It has for some time been difficult to assess the eastern limit of classic “Neanderthals.” Some have claimed that Neanderthals were limited to western Asia, others that they extended across much of Asia. The fossil remains themselves have been difficult to interpret. One reason for this is that Neanderthals are not different enough from other contemporary hominids to assert a similarity or difference for a particular fossil, unless you have enough of it, and the fossil record in Central Asia and East Asia for the relevant time period is a bit dicey. Most people agree that fossil material known from Uzbekistan is Neanderthal. That’s not very far east. Beyond that, there is only controversy and mystery.
Until now, perhaps…
A study about to be released in Nature
The localities in question are known as Teshik Tash and Okladnikov. The resarch teme took material from postcranial material to compare with the currently known sample of 13 European Neanderthals. This previously studied sample, in turn, is known to be genetically distinct from modern humans to the extent that modern humans contemporary with Neanderthals, and the Neanderthals, should be considered as distinctly different populations. (You can decide that this means that they were different species if you want. Or not. Either way you have a reasonable chance of being right. Or wrong.)

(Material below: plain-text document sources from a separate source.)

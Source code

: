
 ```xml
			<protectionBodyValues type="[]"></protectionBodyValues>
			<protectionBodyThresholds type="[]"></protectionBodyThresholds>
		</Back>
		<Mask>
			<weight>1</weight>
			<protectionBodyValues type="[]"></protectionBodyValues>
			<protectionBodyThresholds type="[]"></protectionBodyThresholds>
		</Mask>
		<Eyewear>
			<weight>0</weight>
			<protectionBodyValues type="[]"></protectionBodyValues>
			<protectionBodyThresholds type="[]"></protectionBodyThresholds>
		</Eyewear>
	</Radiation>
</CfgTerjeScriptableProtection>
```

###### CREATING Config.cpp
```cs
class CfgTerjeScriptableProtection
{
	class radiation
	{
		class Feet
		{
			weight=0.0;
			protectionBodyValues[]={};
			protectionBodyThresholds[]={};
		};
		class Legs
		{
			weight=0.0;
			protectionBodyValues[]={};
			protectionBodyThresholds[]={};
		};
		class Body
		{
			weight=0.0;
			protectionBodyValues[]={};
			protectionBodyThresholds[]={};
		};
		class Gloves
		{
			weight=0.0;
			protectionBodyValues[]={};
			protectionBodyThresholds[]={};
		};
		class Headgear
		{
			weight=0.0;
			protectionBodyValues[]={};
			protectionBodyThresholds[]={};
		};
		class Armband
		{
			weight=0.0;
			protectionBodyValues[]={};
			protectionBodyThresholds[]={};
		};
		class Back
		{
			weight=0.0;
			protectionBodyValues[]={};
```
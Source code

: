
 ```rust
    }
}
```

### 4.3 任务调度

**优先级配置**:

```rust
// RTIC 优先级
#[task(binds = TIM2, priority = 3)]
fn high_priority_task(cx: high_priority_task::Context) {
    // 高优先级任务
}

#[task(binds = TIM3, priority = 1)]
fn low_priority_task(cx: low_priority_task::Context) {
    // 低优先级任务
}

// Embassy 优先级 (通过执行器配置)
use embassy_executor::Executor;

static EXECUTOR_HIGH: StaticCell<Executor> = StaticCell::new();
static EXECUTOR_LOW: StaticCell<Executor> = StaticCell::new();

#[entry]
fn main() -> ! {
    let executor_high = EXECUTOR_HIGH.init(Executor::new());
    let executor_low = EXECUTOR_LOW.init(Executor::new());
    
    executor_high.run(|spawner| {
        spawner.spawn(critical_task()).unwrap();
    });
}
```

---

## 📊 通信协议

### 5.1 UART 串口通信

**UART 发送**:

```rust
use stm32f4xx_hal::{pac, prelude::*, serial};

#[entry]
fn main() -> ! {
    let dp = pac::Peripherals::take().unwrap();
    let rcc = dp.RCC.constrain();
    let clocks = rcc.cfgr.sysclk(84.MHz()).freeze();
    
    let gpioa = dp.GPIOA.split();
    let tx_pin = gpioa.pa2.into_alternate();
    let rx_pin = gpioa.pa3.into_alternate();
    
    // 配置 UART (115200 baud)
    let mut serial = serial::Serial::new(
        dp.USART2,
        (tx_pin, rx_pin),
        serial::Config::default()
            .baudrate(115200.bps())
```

The results of this research indicate that the Altai material belongs to the Neanderthal population.
The research team concludes:
The similarity of the Okladnikov and Teshik Tash mtDNA sequences to mtDNA determined from Neanderthals in Europe and the Caucasus, in conjunction with the absence of Neanderthal-like mtDNA from the more than 10,000 modern humans studied so far as well as from early modern humans, indicates that the Teshik Tash and Okladnikov individuals belonged to a population related to European and western Asian Neanderthals. This agrees with morphological evidence that the Teshik Tash hominid is of Neanderthal origin and the suggestion that the subadult Okladnikov individual is related to Neanderthals on the basis of the morphology of teeth found in association with the bones8. The geographical range of Neanderthals therefore seems to have extended at least 2,000 km farther east into southern Siberia than has generally been assumed.